Enzo Bianco si siede sulla poltrona nella sala di rappresentanza della
Prefettura di Gorizia e "spara" la notizia. Con un colpo al cerchio e
uno alla botte: no all’esercito, ma sì agli elicotteri; no alle telecamere
sui confini, ma uso migliore delle pattuglie miste. La Regione è contenta, gli
uomini che lavorano e rischiano sul campo pure.
La mattinata del capo del Viminale a Gorizia è stata intensa. Appena atterrato a Ronchi, è salito sull’elicottero della polizia e ha sorvolato il confine con la Slovenia: una ricognizione per rendersi conto di una linea lunga 243 chilometri che non sarà quella del Piave, ma che bisogna proteggere meglio. Da gennaio, attraverso quella linea, sono passati 35 mila clandestini.
Bianco era accompagnato dal capo della polizia, Gianni De Gennaro, dal comandante generale dei carabinieri, Sergio Siracusa, e dal capo della Guardia di finanza, generale Rolando Mosca Moschini. Dopo il volo, subito in Prefettura, una full immersion nei problemi. Con soluzioni operative.
Prima ha visto il presidente della regione, Roberto Antonione, poi è stata la volta dei prefetti di Trieste e Gorizia. A seguire i sindaci di Trieste e di Gorizia, i presidenti delle province di Gorizia e Trieste, i sindaci di tutti i Comuni isontini, gli uomini del mondo del volontariato.
E davanti ai giornalisti si è presentato con le proposte del governo e con le decisioni operative già prese.
Facciamolo parlare. «Dai primi giorni di settembre, il governo sta elaborando un progetto di intervento lungo il confine del Friuli». Perché è diventata la frontiera più calda. «Il fronte della Puglia e quello della Calabria è sotto controllo, abbiamo ottenuto risultati nel controllo degli sbarchi, anche grazie alla collaborazione con le autorità albanesi e con quelle turche». E questo ha fatto spostare il flusso verso la Slovenia: 35 mila arrivi da gennaio. «Per questo, con il governo di Lubiana sono già stati presi contatti per ampliare la collaborazione – ha detto Bianco – e semplificare così le procedure di riammissione in Slovenia degli espulsi previste da un accordo bilaterale. In questo senso si inquadra anche il ruolo delle pattuglie miste italo-slovene. Un’altra linea di azione del governo – ha aggiunto – riguarderà un nuovo modello di coordinamento tra le diverse forze di polizia e per questo obiettivo verrà istituita una task-force coordinata dal prefetto di Trieste».
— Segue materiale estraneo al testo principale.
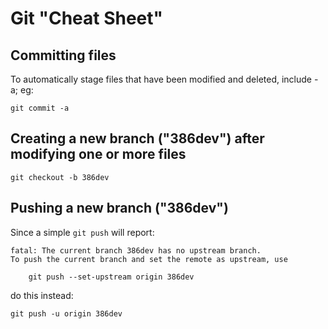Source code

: Git "Cheat Sheet"
===

Committing files
---

To automatically stage files that have been modified and deleted, include -a; eg:

	git commit -a

Creating a new branch ("386dev") after modifying one or more files
---

	git checkout -b 386dev

Pushing a new branch ("386dev")
---

Since a simple `git push` will report:

	fatal: The current branch 386dev has no upstream branch.
    To push the current branch and set the remote as upstream, use
    
        git push --set-upstream origin 386dev

do this instead:

	git push -u origin 386dev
L’esercito? Meglio di no. «La frontiera con la Slovenia
– ha spiegato – è lunga 243 chilometri, in gran parte di pianura e abitata
da persone abituate a vivere insieme con spostamenti transfrontalieri, non
adatta, quindi a un modello tradizionale di pattugliamento».
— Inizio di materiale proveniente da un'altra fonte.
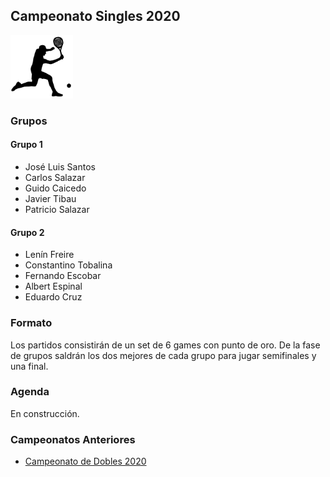 ## Campeonato Singles 2020

<img src="./images/noun_tennis.png" width="100">

### Grupos

#### Grupo 1

- José Luis Santos
- Carlos Salazar
- Guido Caicedo
- Javier Tibau
- Patricio Salazar

#### Grupo 2

- Lenín Freire
- Constantino Tobalina
- Fernando Escobar
- Albert Espinal
- Eduardo Cruz


### Formato

Los partidos consistirán de un set de 6 games con punto de oro. De la fase de grupos saldrán los dos mejores de cada grupo para jugar semifinales y una final.

### Agenda

En construcción.

### Campeonatos Anteriores
- [Campeonato de Dobles 2020](2020-dobles.md)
Ma che fare dei disperati che riescono a entrare? Bianco ha annunciato l’apertura
di uno o due centri di permanenza obbligatoria, uno in provincia di Gorizia e l’altro
a Trieste. Nei prossimi giorni, inoltre, verrà aperto a Gradisca un centro di
prima accoglienza. Verrà ospitato nell’ex caserma Polonio e sarà in grado di
ospitare 300 persone. Il sindaco della cittadina, Gianni Fabris, ha detto sì,
ma ha chiesto al ministro «le massime garanzie di sicurezza».
Ma in regione si è fatto molto di buono e bisogna sfruttare il patrimonio. Per questo, Bianco ha incontrato i responsabili delle Procure di Trieste, Gorizia e Udine. «Il modello sperimentato dalla Dda di Trieste, che ha consentito di mettere a segno importanti risultati – ha detto il capo del Viminale – verrà ripetuto anche nelle altre due province».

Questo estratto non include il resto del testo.